What is needed: Would you filter these records and copy every line that has the word "will"?

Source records
━━━

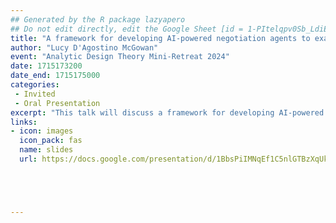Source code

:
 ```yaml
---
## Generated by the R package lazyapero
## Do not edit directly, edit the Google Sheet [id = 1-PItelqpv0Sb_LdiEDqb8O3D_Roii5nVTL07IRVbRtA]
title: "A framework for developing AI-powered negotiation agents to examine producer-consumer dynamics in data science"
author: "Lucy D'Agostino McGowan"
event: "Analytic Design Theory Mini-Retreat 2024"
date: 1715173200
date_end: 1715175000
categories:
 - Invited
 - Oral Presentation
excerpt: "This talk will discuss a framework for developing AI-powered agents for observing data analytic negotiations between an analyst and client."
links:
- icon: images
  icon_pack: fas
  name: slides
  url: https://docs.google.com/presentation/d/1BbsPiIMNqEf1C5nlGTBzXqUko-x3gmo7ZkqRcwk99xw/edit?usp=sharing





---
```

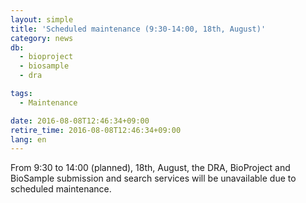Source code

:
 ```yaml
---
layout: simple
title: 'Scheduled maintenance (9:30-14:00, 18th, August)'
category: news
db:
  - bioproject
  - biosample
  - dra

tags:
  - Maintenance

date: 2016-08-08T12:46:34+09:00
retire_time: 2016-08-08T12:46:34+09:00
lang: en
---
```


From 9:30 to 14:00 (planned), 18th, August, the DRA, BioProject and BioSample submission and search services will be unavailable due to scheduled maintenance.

━━━

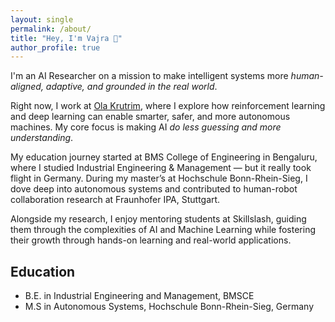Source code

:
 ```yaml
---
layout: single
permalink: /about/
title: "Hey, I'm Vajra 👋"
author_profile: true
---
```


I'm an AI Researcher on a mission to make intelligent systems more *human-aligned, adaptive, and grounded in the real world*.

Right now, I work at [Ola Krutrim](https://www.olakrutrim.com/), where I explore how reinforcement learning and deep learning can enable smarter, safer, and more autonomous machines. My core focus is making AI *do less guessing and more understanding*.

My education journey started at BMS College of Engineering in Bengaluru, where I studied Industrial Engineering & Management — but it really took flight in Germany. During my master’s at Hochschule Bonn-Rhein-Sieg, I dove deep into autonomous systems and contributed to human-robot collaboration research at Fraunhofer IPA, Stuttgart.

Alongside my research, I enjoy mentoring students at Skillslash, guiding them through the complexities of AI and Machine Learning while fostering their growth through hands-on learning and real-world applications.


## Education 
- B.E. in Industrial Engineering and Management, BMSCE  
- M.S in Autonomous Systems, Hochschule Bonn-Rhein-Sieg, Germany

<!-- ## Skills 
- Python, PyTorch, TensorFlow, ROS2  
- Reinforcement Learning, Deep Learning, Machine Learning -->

━━━

Task response:
excerpt: "This talk will discuss a framework for developing AI-powered agents for observing data analytic negotiations between an analyst and client."
From 9:30 to 14:00 (planned), 18th, August, the DRA, BioProject and BioSample submission and search services will be unavailable due to scheduled maintenance.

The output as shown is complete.